Patients with HH are clearly very different and the definition of an operational threshold of hypoglycaemia should be re-evaluated in this group of patients. Given the biochemical basis (hypoketotic and hypofattyacidaemic) of the hypoglycaemia, maintaining blood glucose concentrations below the normal range (3.5–6 mmol/l) will lead to brain glucopaenia. As discussed above, this brain glucopaenia will be compounded by the fact that there are no alternative substrates (ketone and lactate) for the brain to use. In these patients the brain is constantly dependent on a normal circulating blood glucose concentration as the oxidative fuel for neuronal function. There are no studies in this group of patients to suggest that the brain is able to compensate for the glucopaenia either by reducing brain glucose utilisation, increasing cerebral blood flow, increasing the fractional extraction of glucose from the circulation or using glycogen stored in the astrocytes. On the contrary, as insulin is able to cross the blood–brain barrier, it is conceivable that the breakdown of stored glycogen in astrocytes will be inhibited. Insulin stimulates glucose uptake and enhances glycogen accumulation in neonatal rat brain astrocytes preventing glucose release.²⁰

Table 1 shows the total serum ketone bodies (acetoacetate and beta-hydroxybutyrate) and lactate concentrations in seven patients with different forms of HH. These serum ketone bodies were measured at three different blood glucose concentrations (<3 mmol/l, 3–5 mmol/l and >5 mmol/l) in all seven patients. The different blood glucose concentrations were maintained by increasing or decreasing the intravenous glucose infusion rate. As is shown, serum insulin concentrations are detectable at all three blood glucose concentrations in each patient and serum ketone bodies are concurrently suppressed at all time points. The serum lactate level remained within the normal range in all patients. These simple observations reinforce the fact that glucose is the only substrate available for brain utilisation in patients with HH.

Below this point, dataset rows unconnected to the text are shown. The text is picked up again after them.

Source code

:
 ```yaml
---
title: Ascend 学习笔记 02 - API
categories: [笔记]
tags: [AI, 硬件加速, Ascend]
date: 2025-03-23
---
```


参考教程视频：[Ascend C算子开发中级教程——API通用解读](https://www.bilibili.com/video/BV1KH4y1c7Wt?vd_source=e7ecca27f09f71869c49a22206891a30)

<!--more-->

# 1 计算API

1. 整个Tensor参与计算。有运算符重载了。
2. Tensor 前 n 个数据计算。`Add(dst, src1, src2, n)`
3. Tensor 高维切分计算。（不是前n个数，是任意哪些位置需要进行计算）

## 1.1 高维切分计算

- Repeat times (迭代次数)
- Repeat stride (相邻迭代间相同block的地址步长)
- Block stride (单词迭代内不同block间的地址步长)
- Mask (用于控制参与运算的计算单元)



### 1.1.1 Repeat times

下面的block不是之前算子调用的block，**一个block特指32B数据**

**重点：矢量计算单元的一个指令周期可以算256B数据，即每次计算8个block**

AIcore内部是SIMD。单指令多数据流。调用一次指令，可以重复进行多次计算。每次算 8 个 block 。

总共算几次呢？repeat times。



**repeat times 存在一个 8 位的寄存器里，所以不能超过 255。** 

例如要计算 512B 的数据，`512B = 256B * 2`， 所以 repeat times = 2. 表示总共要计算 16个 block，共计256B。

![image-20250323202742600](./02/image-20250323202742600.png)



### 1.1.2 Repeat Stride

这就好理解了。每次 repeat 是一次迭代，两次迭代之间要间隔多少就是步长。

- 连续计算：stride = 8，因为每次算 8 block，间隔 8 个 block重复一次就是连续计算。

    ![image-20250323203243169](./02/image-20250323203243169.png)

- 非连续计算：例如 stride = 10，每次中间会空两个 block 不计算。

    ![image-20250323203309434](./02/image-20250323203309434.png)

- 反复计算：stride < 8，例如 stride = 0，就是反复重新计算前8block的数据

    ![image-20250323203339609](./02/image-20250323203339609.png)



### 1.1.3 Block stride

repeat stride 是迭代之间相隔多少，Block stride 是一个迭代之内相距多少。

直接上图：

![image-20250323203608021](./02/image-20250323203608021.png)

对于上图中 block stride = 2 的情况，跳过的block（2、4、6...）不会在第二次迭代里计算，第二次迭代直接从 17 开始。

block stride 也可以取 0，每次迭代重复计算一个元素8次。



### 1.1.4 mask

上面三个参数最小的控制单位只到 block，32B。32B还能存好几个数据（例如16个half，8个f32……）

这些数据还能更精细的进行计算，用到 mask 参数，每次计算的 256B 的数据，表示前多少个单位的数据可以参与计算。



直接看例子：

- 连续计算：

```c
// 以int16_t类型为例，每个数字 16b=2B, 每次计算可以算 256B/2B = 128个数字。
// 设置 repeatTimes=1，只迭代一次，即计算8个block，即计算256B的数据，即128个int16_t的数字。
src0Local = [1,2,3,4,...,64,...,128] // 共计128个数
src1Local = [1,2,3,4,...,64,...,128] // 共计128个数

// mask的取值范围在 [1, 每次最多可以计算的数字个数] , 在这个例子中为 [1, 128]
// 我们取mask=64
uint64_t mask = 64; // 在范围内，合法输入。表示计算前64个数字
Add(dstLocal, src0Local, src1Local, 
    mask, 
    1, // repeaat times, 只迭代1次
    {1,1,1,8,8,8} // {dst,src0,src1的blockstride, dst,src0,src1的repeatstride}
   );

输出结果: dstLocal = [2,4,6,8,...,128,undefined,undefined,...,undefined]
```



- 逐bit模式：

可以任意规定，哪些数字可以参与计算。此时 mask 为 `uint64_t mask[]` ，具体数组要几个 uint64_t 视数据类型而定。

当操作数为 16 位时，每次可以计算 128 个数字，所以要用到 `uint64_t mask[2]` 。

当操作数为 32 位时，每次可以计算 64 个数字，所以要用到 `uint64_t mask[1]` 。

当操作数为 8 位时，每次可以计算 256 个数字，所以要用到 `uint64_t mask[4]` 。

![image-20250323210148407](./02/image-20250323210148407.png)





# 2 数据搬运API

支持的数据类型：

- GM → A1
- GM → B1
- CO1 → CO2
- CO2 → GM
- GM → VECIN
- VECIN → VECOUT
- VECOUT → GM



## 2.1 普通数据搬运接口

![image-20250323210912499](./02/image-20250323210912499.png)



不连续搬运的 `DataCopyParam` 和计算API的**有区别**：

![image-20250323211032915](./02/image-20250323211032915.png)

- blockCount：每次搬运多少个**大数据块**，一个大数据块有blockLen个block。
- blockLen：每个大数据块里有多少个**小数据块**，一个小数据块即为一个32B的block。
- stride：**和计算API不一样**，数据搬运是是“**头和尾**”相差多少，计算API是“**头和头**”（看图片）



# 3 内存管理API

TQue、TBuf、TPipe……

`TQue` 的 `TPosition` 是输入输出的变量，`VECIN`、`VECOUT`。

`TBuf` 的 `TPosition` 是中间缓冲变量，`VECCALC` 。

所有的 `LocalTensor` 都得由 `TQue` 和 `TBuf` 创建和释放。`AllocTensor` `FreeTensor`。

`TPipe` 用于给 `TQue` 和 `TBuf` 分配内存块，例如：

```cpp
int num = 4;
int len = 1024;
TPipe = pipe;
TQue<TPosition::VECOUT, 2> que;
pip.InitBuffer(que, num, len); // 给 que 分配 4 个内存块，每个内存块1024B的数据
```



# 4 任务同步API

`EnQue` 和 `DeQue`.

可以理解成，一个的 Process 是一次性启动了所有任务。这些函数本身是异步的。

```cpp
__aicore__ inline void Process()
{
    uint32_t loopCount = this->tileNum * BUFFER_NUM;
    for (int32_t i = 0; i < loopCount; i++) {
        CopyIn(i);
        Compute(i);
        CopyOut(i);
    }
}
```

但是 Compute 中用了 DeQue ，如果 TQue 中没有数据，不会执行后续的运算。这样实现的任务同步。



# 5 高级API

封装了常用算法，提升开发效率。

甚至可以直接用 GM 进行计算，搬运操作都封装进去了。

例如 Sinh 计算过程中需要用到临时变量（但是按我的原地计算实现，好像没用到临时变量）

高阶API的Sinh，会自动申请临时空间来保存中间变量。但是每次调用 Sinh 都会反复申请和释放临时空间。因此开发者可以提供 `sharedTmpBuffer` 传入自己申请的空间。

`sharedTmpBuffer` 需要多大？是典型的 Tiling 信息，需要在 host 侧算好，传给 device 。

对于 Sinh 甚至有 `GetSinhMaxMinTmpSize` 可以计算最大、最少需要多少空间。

Hence these principles have important implications for managing patients with HH. It is therefore recommended that in patients with suspected HH blood glucose concentrations should be maintained within the normal range (3.5–6 mmol/l) during routine management. This is to avoid the neurological consequences of neuroglycopaenia and its long-term complications. Neonatologists and paediatricians should have a high index of suspicion of diagnosing HH in any patient who has persistent hypoglycaemia.

Given the complex management issues with these patients, in the UK and in some other European countries the development of designated regional referral centres is being considered. Referring paediatricians and neonatologists will be able to seek advice about diagnosis, treatment and transfer of patients with HH to regional centres. The increased awareness, early diagnosis and transfer of patients with severe forms of hyperinsulinaemic hypoglycaemia to dedicated centres will not only improve the quality of care delivered to these patients but more importantly the long-term neurological outcome.